One Noise to Rule Them All: Learning a Unified Model of Spatially-Varying Noise Patterns

TL;DR

This paper introduces a unified generative model for procedural noise that can produce and blend multiple noise types, including spatially-varying patterns, using a diffusion model trained with novel techniques, enhancing procedural graphics and material design.

Contribution

A single diffusion-based model capable of generating, blending, and spatially-varying multiple noise types, with controllability and improved inverse material reconstruction.

Findings

Model generates diverse noise textures.

Enables blending of different noise types.
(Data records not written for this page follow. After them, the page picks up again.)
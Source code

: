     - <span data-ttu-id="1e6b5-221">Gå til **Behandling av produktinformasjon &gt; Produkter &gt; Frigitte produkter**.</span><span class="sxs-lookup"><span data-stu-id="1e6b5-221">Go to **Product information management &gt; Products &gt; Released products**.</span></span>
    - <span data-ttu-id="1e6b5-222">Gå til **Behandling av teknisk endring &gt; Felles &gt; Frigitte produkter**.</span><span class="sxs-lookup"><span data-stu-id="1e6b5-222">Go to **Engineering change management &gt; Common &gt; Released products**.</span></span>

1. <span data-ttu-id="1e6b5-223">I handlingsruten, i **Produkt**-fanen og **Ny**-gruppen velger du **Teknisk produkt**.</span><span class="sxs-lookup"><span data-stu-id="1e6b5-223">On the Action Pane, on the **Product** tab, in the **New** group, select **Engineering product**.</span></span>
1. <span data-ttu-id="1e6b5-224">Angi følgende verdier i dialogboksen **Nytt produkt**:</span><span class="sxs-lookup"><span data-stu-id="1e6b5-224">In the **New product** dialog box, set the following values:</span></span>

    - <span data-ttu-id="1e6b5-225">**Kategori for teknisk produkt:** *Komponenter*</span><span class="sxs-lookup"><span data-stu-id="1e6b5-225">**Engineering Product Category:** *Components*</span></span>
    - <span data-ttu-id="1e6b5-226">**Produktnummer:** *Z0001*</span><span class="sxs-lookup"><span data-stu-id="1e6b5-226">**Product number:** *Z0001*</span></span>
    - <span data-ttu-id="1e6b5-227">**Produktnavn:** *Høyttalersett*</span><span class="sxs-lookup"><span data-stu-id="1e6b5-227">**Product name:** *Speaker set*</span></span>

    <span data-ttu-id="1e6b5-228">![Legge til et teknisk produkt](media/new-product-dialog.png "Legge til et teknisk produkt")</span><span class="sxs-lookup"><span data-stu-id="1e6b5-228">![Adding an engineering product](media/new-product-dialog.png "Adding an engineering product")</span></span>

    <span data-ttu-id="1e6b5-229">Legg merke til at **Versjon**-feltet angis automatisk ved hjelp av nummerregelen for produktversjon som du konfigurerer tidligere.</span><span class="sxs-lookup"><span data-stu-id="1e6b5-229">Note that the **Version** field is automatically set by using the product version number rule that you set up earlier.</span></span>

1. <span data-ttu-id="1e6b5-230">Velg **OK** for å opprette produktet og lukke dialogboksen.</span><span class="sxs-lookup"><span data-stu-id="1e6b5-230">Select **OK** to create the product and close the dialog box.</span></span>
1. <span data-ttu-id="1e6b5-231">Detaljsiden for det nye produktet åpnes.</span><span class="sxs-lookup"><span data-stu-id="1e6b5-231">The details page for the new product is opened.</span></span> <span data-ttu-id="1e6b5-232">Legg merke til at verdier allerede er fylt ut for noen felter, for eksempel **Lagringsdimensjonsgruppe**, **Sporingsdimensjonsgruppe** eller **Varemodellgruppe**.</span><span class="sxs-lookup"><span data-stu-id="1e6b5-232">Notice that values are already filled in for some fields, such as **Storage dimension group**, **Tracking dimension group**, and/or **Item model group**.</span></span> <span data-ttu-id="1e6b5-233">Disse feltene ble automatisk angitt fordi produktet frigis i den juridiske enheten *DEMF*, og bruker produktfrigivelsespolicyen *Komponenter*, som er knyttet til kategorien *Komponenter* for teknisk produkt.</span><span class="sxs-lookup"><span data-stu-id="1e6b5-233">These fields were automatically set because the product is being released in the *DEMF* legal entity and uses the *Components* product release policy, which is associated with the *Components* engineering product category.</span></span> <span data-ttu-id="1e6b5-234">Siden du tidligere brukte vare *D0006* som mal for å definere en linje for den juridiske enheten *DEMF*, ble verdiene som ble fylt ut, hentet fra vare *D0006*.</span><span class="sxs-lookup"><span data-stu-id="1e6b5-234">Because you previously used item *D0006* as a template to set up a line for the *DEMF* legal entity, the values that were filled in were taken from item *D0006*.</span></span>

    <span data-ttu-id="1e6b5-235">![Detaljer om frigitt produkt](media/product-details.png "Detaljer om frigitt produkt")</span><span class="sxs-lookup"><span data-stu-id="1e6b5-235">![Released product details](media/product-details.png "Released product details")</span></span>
Improves fidelity in inverse procedural material design.

Abstract

Procedural noise is a fundamental component of computer graphics pipelines, offering a flexible way to generate textures that exhibit "natural" random variation. Many different types of noise exist, each produced by a separate algorithm. In this paper, we present a single generative model which can learn to generate multiple types of noise as well as blend between them. In addition, it is capable of producing spatially-varying noise blends despite not having access to such data for training. These features are enabled by training a denoising diffusion model using a novel combination of data augmentation and network conditioning techniques. Like procedural noise generators, the model's behavior is controllable via interpretable parameters and a source of randomness. We use our model to produce a variety of visually compelling noise textures. We also present an application of our model to improving inverse procedural material design; using our model in place of fixed-type noise nodes in a procedural material graph results in higher-fidelity material reconstructions without needing to know the type of noise in advance.